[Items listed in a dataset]

▬▬▬▬▬▬

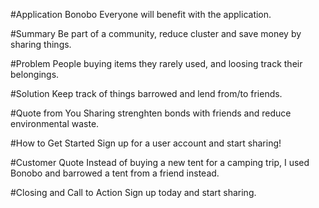 #Application
Bonobo
Everyone will benefit with the application.

#Summary
Be part of a community, reduce cluster and save money by sharing things. 

#Problem
People buying items they rarely used, and loosing track their belongings. 

#Solution
Keep track of things barrowed and lend from/to friends.

#Quote from You
Sharing strenghten bonds with friends and reduce environmental waste.

#How to Get Started
Sign up for a user account and start sharing! 

#Customer Quote
Instead of buying a new tent for a camping trip, I used Bonobo and barrowed a tent from a friend instead.   

#Closing and Call to Action
Sign up today and start sharing. 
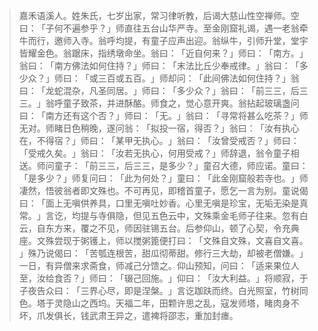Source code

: 
> 嘉禾语溪人。姓朱氏，七岁出家，常习律听教，后谒大慈山性空禅师。空曰：​「子何不遍参乎？​」师直往五台山华严寺。至金刚窟礼谒，遇一老翁牵牛而行，邀师入寺。翁呼均提，有童子应声出迎。翁纵牛，引师升堂，堂宇皆耀金色。翁踞床，指绣墩命坐。翁曰：​「近自何来？​」师曰：​「南方。​」翁曰：​「南方佛法如何住持？​」师曰：​「末法比丘少奉戒律。​」翁曰：​「多少众？​」师曰：​「或三百或五百。​」师却问：​「此间佛法如何住持？​」翁曰：​「龙蛇混杂，凡圣同居。​」师曰：​「多少众？​」翁曰：​「前三三，后三三。​」翁呼童子致茶，并进酥酪。师食之，觉心意开爽。翁拈起玻璃盏问曰：​「南方还有这个否？​」师曰：​「无。​」翁曰：​「寻常将甚么吃茶？​」师无对。师睹日色稍晚，遂问翁：​「拟投一宿，得否？​」翁曰：​「汝有执心在，不得宿？​」师曰：​「某甲无执心。​」翁曰：​「汝曾受戒否？​」师曰：​「受戒久矣。​」翁曰：​「汝若无执心，何用受戒？​」师辞退，翁令童子相送。师问童子：​「前三三，后三三，是多少？​」童召大德，师应诺。童曰：​「是多少？​」师复问曰：​「此为何处？​」童曰：​「此金刚窟般若寺也。​」师凄然，悟彼翁者即文殊也。不可再见，即稽首童子，愿乞一言为别。童说偈曰：​「面上无嗔供养具，口里无嗔吐妙香。心里无嗔是珍宝，无垢无染是真常。​」言讫，均提与寺俱隐，但见五色云中，文殊乘金毛师子往来。忽有白云，自东方来，覆之不见，师因驻锡五台。后参仰山，顿了心契，令充典座。文殊尝现于粥镬上，师以搅粥篦便打曰：​「文殊自文殊，文喜自文喜。​」殊乃说偈曰：​「苦瓠连根苦，甜瓜彻蒂甜。修行三大劫，却被老僧嫌。​」一日，有异僧来求斋食，师减己分馈之。仰山预知，问曰：​「适来果位人至，汝给食否？​」师曰：​「辍己回施。​」仰曰：​「汝大利益。​」将顺寂，于子夜告众曰：​「三界心尽，即是涅槃。​」言讫跏趺而终。白光照室，竹树同色。塔于灵隐山之西坞。天福二年，田颗许思之乱，寇发师塔，睹肉身不坏，爪发俱长，钱武肃王异之，遣裨将邵志，重加封瘗。
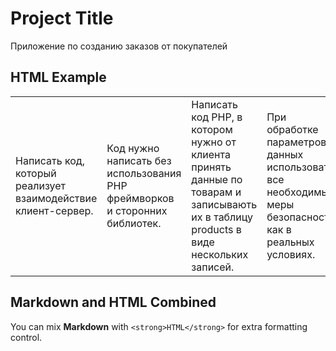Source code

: # Project Title

Приложение по созданию заказов от покупателей

## HTML Example

<table>
  <tr>
    <td>Написать код, который реализует взаимодействие клиент-сервер.</td>
    <td>Код нужно написать без использования PHP фреймворков и сторонних библиотек.</td>
    <td>Написать код PHP, в котором нужно от клиента принять данные по товарам и записывають их в таблицу products в виде нескольких записей.</td>
    <td>При обработке параметров и данных использовать все необходимые меры безопасности, как в реальных условиях.</td>
  </tr>
</table>

## Markdown and HTML Combined

You can mix **Markdown** with `<strong>HTML</strong>` for extra formatting control.
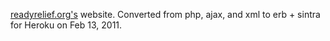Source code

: [readyrelief.org's](http://www.readyrelief.org) website. Converted from php, ajax, and xml to erb + sintra for Heroku on Feb 13, 2011.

▬▬▬▬▬▬

# Problem description:
Every line from the one containing "## Markdown and HTML Combined" through the last line of the records is to be reproduced exactly, with pictures left out and nothing else given.

# Result:
## Markdown and HTML Combined

You can mix **Markdown** with `<strong>HTML</strong>` for extra formatting control.
Source code

: [readyrelief.org's](http://www.readyrelief.org) website. Converted from php, ajax, and xml to erb + sintra for Heroku on Feb 13, 2011.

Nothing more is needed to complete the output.